**EXERCISE PROMPT:**
The required output is the line that contains "- [ ] Update the" through the last line of the data, retyped verbatim and with nothing added.

**MATERIAL SUPPLIED:**
--- START ---

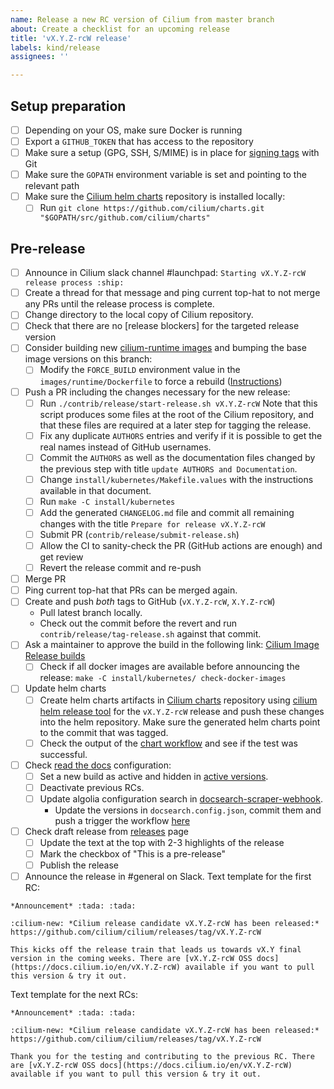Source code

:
 ```yaml
---
name: Release a new RC version of Cilium from master branch
about: Create a checklist for an upcoming release
title: 'vX.Y.Z-rcW release'
labels: kind/release
assignees: ''

---
```


## Setup preparation

- [ ] Depending on your OS, make sure Docker is running
- [ ] Export a `GITHUB_TOKEN` that has access to the repository
- [ ] Make sure a setup (GPG, SSH, S/MIME) is in place for [signing tags] with Git
- [ ] Make sure the `GOPATH` environment variable is set and pointing to the relevant path
- [ ] Make sure the [Cilium helm charts][Cilium charts] repository is installed locally:
  - [ ] Run `git clone https://github.com/cilium/charts.git "$GOPATH/src/github.com/cilium/charts"`

## Pre-release

- [ ] Announce in Cilium slack channel #launchpad: `Starting vX.Y.Z-rcW release process :ship:`
- [ ] Create a thread for that message and ping current top-hat to not merge any
      PRs until the release process is complete.
- [ ] Change directory to the local copy of Cilium repository.
- [ ] Check that there are no [release blockers] for the targeted release version
- [ ] Consider building new [cilium-runtime images] and bumping the base image
      versions on this branch:
    - [ ] Modify the `FORCE_BUILD` environment value in the
          `images/runtime/Dockerfile` to force a rebuild
          ([Instructions](https://docs.cilium.io/en/latest/contributing/development/images/#update-cilium-builder-and-cilium-runtime-images))
- [ ] Push a PR including the changes necessary for the new release:
  - [ ] Run `./contrib/release/start-release.sh vX.Y.Z-rcW`
        Note that this script produces some files at the root of the Cilium
        repository, and that these files are required at a later step for
        tagging the release.
  - [ ] Fix any duplicate `AUTHORS` entries and verify if it is possible to
        get the real names instead of GitHub usernames.
  - [ ] Commit the `AUTHORS` as well as the documentation files changed by the
        previous step with title `update AUTHORS and Documentation`.
  - [ ] Change `install/kubernetes/Makefile.values` with the instructions
        available in that document.
  - [ ] Run `make -C install/kubernetes`
  - [ ] Add the generated `CHANGELOG.md` file and commit all remaining changes
        with the title `Prepare for release vX.Y.Z-rcW`
  - [ ] Submit PR (`contrib/release/submit-release.sh`)
  - [ ] Allow the CI to sanity-check the PR (GitHub actions are enough) and get review
  - [ ] Revert the release commit and re-push
- [ ] Merge PR
- [ ] Ping current top-hat that PRs can be merged again.
- [ ] Create and push *both* tags to GitHub (`vX.Y.Z-rcW`, `X.Y.Z-rcW`)
  - Pull latest branch locally.
  - Check out the commit before the revert and run `contrib/release/tag-release.sh`
    against that commit.
- [ ] Ask a maintainer to approve the build in the following link:
      [Cilium Image Release builds](https://github.com/cilium/cilium/actions?query=workflow:%22Image+Release+Build%22)
  - [ ] Check if all docker images are available before announcing the release:
        `make -C install/kubernetes/ check-docker-images`
- [ ] Update helm charts
  - [ ] Create helm charts artifacts in [Cilium charts] repository using
        [cilium helm release tool] for the `vX.Y.Z-rcW` release and push
        these changes into the helm repository. Make sure the generated helm
        charts point to the commit that was tagged.
  - [ ] Check the output of the [chart workflow] and see if the test was
        successful.
- [ ] Check [read the docs] configuration:
    - [ ] Set a new build as active and hidden in [active versions].
    - [ ] Deactivate previous RCs.
    - [ ] Update algolia configuration search in [docsearch-scraper-webhook].
      - Update the versions in `docsearch.config.json`, commit them and push a trigger the workflow [here](https://github.com/cilium/docsearch-scraper-webhook/actions/workflows/update-algolia-index.yaml)
- [ ] Check draft release from [releases] page
  - [ ] Update the text at the top with 2-3 highlights of the release
  - [ ] Mark the checkbox of "This is a pre-release"
  - [ ] Publish the release
- [ ] Announce the release in #general on Slack.
Text template for the first RC:
```
*Announcement* :tada: :tada:

:cilium-new: *Cilium release candidate vX.Y.Z-rcW has been released:*
https://github.com/cilium/cilium/releases/tag/vX.Y.Z-rcW

This kicks off the release train that leads us towards vX.Y final version in the coming weeks. There are [vX.Y.Z-rcW OSS docs](https://docs.cilium.io/en/vX.Y.Z-rcW) available if you want to pull this version & try it out.
```
Text template for the next RCs:
```
*Announcement* :tada: :tada:

:cilium-new: *Cilium release candidate vX.Y.Z-rcW has been released:*
https://github.com/cilium/cilium/releases/tag/vX.Y.Z-rcW

Thank you for the testing and contributing to the previous RC. There are [vX.Y.Z-rcW OSS docs](https://docs.cilium.io/en/vX.Y.Z-rcW) available if you want to pull this version & try it out.
```

[signing tags]: https://docs.github.com/en/authentication/managing-commit-signature-verification/signing-tags
[Cilium charts]: https://github.com/cilium/charts
[releases]: https://github.com/cilium/cilium/releases
[cilium helm release tool]: https://github.com/cilium/charts/blob/master/prepare_artifacts.sh
[cilium-runtime images]: https://quay.io/repository/cilium/cilium-runtime
[read the docs]: https://readthedocs.org/projects/cilium/
[active versions]: https://readthedocs.org/projects/cilium/versions/?version_filter=vX.Y.Z-rcW
[docsearch-scraper-webhook]: https://github.com/cilium/docsearch-scraper-webhook
[chart workflow]: https://github.com/cilium/charts/actions/workflows/conformance-gke.yaml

--- END ---

**RESULT FOR THIS EXERCISE:**
  - [ ] Update the text at the top with 2-3 highlights of the release
  - [ ] Mark the checkbox of "This is a pre-release"
  - [ ] Publish the release
- [ ] Announce the release in #general on Slack.
Text template for the first RC:
```
*Announcement* :tada: :tada:

:cilium-new: *Cilium release candidate vX.Y.Z-rcW has been released:*
https://github.com/cilium/cilium/releases/tag/vX.Y.Z-rcW

This kicks off the release train that leads us towards vX.Y final version in the coming weeks. There are [vX.Y.Z-rcW OSS docs](https://docs.cilium.io/en/vX.Y.Z-rcW) available if you want to pull this version & try it out.
```
Text template for the next RCs:
```
*Announcement* :tada: :tada:

:cilium-new: *Cilium release candidate vX.Y.Z-rcW has been released:*
https://github.com/cilium/cilium/releases/tag/vX.Y.Z-rcW

Thank you for the testing and contributing to the previous RC. There are [vX.Y.Z-rcW OSS docs](https://docs.cilium.io/en/vX.Y.Z-rcW) available if you want to pull this version & try it out.
```

[signing tags]: https://docs.github.com/en/authentication/managing-commit-signature-verification/signing-tags
[Cilium charts]: https://github.com/cilium/charts
[releases]: https://github.com/cilium/cilium/releases
[cilium helm release tool]: https://github.com/cilium/charts/blob/master/prepare_artifacts.sh
[cilium-runtime images]: https://quay.io/repository/cilium/cilium-runtime
[read the docs]: https://readthedocs.org/projects/cilium/
[active versions]: https://readthedocs.org/projects/cilium/versions/?version_filter=vX.Y.Z-rcW
[docsearch-scraper-webhook]: https://github.com/cilium/docsearch-scraper-webhook
[chart workflow]: https://github.com/cilium/charts/actions/workflows/conformance-gke.yaml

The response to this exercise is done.